* [MATERIAL TO PROCESS]
========================================
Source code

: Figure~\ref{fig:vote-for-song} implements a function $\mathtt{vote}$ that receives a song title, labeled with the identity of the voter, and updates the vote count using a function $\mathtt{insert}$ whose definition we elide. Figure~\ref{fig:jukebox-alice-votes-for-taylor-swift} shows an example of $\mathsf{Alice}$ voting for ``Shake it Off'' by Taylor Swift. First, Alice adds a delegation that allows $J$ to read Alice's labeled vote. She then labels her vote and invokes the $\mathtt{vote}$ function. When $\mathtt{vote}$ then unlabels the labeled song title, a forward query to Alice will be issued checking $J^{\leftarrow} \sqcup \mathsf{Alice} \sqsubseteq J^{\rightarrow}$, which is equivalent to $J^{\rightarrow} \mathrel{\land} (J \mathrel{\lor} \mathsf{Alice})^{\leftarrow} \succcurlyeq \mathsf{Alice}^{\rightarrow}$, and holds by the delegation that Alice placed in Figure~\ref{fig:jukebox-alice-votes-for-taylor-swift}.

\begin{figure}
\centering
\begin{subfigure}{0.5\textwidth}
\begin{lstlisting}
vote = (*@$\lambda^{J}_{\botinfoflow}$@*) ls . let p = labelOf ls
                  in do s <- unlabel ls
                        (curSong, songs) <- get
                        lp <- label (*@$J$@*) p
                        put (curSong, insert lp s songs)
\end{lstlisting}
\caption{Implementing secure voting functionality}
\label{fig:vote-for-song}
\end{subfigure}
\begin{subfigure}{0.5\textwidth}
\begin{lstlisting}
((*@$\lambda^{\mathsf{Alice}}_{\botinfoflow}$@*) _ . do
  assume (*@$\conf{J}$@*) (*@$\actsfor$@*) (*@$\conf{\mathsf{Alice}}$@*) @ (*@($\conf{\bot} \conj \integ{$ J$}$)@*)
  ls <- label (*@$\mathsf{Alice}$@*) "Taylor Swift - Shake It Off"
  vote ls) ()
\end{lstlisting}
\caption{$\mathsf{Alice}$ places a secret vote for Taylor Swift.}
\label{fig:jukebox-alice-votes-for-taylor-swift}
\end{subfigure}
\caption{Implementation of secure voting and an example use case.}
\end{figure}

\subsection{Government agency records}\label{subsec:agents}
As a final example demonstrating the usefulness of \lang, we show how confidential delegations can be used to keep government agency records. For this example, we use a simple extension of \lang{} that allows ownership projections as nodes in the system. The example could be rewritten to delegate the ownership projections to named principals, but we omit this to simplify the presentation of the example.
========================================
* [EXERCISE OBJECTIVE] Take the listing above and write it out again exactly.

* [ANSWER TO THIS EXERCISE]
Source code

: Figure~\ref{fig:vote-for-song} implements a function $\mathtt{vote}$ that receives a song title, labeled with the identity of the voter, and updates the vote count using a function $\mathtt{insert}$ whose definition we elide. Figure~\ref{fig:jukebox-alice-votes-for-taylor-swift} shows an example of $\mathsf{Alice}$ voting for ``Shake it Off'' by Taylor Swift. First, Alice adds a delegation that allows $J$ to read Alice's labeled vote. She then labels her vote and invokes the $\mathtt{vote}$ function. When $\mathtt{vote}$ then unlabels the labeled song title, a forward query to Alice will be issued checking $J^{\leftarrow} \sqcup \mathsf{Alice} \sqsubseteq J^{\rightarrow}$, which is equivalent to $J^{\rightarrow} \mathrel{\land} (J \mathrel{\lor} \mathsf{Alice})^{\leftarrow} \succcurlyeq \mathsf{Alice}^{\rightarrow}$, and holds by the delegation that Alice placed in Figure~\ref{fig:jukebox-alice-votes-for-taylor-swift}.

\begin{figure}
\centering
\begin{subfigure}{0.5\textwidth}
\begin{lstlisting}
vote = (*@$\lambda^{J}_{\botinfoflow}$@*) ls . let p = labelOf ls
                  in do s <- unlabel ls
                        (curSong, songs) <- get
                        lp <- label (*@$J$@*) p
                        put (curSong, insert lp s songs)
\end{lstlisting}
\caption{Implementing secure voting functionality}
\label{fig:vote-for-song}
\end{subfigure}
\begin{subfigure}{0.5\textwidth}
\begin{lstlisting}
((*@$\lambda^{\mathsf{Alice}}_{\botinfoflow}$@*) _ . do
  assume (*@$\conf{J}$@*) (*@$\actsfor$@*) (*@$\conf{\mathsf{Alice}}$@*) @ (*@($\conf{\bot} \conj \integ{$ J$}$)@*)
  ls <- label (*@$\mathsf{Alice}$@*) "Taylor Swift - Shake It Off"
  vote ls) ()
\end{lstlisting}
\caption{$\mathsf{Alice}$ places a secret vote for Taylor Swift.}
\label{fig:jukebox-alice-votes-for-taylor-swift}
\end{subfigure}
\caption{Implementation of secure voting and an example use case.}
\end{figure}

\subsection{Government agency records}\label{subsec:agents}
As a final example demonstrating the usefulness of \lang, we show how confidential delegations can be used to keep government agency records. For this example, we use a simple extension of \lang{} that allows ownership projections as nodes in the system. The example could be rewritten to delegate the ownership projections to named principals, but we omit this to simplify the presentation of the example.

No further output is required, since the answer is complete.